Austintown’s Toth moving up to full 26.2 miles


Mill Creek Park to be centerpiece

By Brian Dzenis

bdzenis@vindy.com

If you’re going to start running marathons, why not start in your hometown?

Austintown native Christina Toth is making the jump from half-marathons to the full thing on Sunday at the Youngstown Marathon.

“The only reason I’m doing it is because it’s in Youngstown,” Toth said. “I never even had an ambition to run a marathon, but since it’s here I thought I might as well try it since it is the inaugural one.

“My first half-marathon was the Mill Creek Park Classic.”

Toth joins one of at least 1,000 runners participating in the city’s first marathon Sunday, ranging from first-timers to veterans of the Boston Marathon.

The race passed the projected 1,000-participant mark before online registration closed on Thursday, race director Courtney Poullas said. More can still register for the full and half-marathons up until Saturday.

The race starts and ends at Second Sole on 224 in Boardman. While its employees will be working along the course, a few of them will be running in it.

“As soon as I get done running, I’ll help out anyway I can,” Leetonia’s Doug Botaw said. “Sunday is going to be a crazy day.”

Botaw comes into Sunday with experience in the Akron and Boston marathons. He’s not alone in experiencing America’s most high-profile marathon in “Beantown.”

Others are Austintown’s John “Scooby” Bolha and Canfield’s Jenn Polkovitch who are also working as ambassadors for the Sunday event.

Youngstown’s course is centered around Mill Creek Park with a cameo appearance from downtown Youngstown. It’s a different challenge from urban-centric Boston.

“You have to bank a lot of hills. You really have to practice the hills,” Botaw said. “The Park has a lot of high sides.”

It takes months of preparation just to be able to complete the 26.2-mile course.

“It’s cool to see how far you can push your body. I had never ran more than 13 miles, so on Saturday’s I’d run 14 miles and it was like ‘Wow, I can do this.’ And then you do 15 and then 18,” Toth said. “Plus there’s a lot of things you don’t really think about. I never brought a water bottle on a run, you just wait until the end but you can’t do that when you run 20-plus miles.”

It’s hard to avoid the subject of Mill Creek Park when discussing the marathon. It’s the race’s centerpiece.

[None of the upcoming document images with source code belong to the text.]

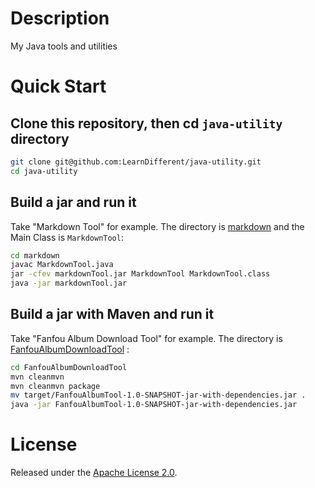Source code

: # Description

My Java tools and utilities

# Quick Start

## Clone this repository, then cd `java-utility` directory

```bash
git clone git@github.com:LearnDifferent/java-utility.git
cd java-utility
```

## Build a jar and run it

Take "Markdown Tool" for example. The directory is [markdown](./markdown) and the Main Class is `MarkdownTool`:

```bash
cd markdown
javac MarkdownTool.java
jar -cfev markdownTool.jar MarkdownTool MarkdownTool.class
java -jar markdownTool.jar
```

## Build a jar with Maven and run it

Take  "Fanfou Album Download Tool" for example. The directory is [FanfouAlbumDownloadTool](./FanfouAlbumDownloadTool) :

```bash
cd FanfouAlbumDownloadTool
mvn cleanmvn
mvn cleanmvn package
mv target/FanfouAlbumTool-1.0-SNAPSHOT-jar-with-dependencies.jar .
java -jar FanfouAlbumTool-1.0-SNAPSHOT-jar-with-dependencies.jar
```



# License

Released under the [Apache License 2.0](https://www.apache.org/licenses/LICENSE-2.0.txt).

“It’s cool how you’ll be running and if there’s like a slight wind, you’ll really hear the water fall. You can hear the lakes,” Toth said. “It’s just very peaceful and quiet compared to running on Mahoning Avenue or your neighborhood.”

Runners take their marks Sunday morning at 7.

“I’m excited and nervous to run,” Botaw said. “I’m hoping (The Vindicator has a) cold weather forecast for Sunday.”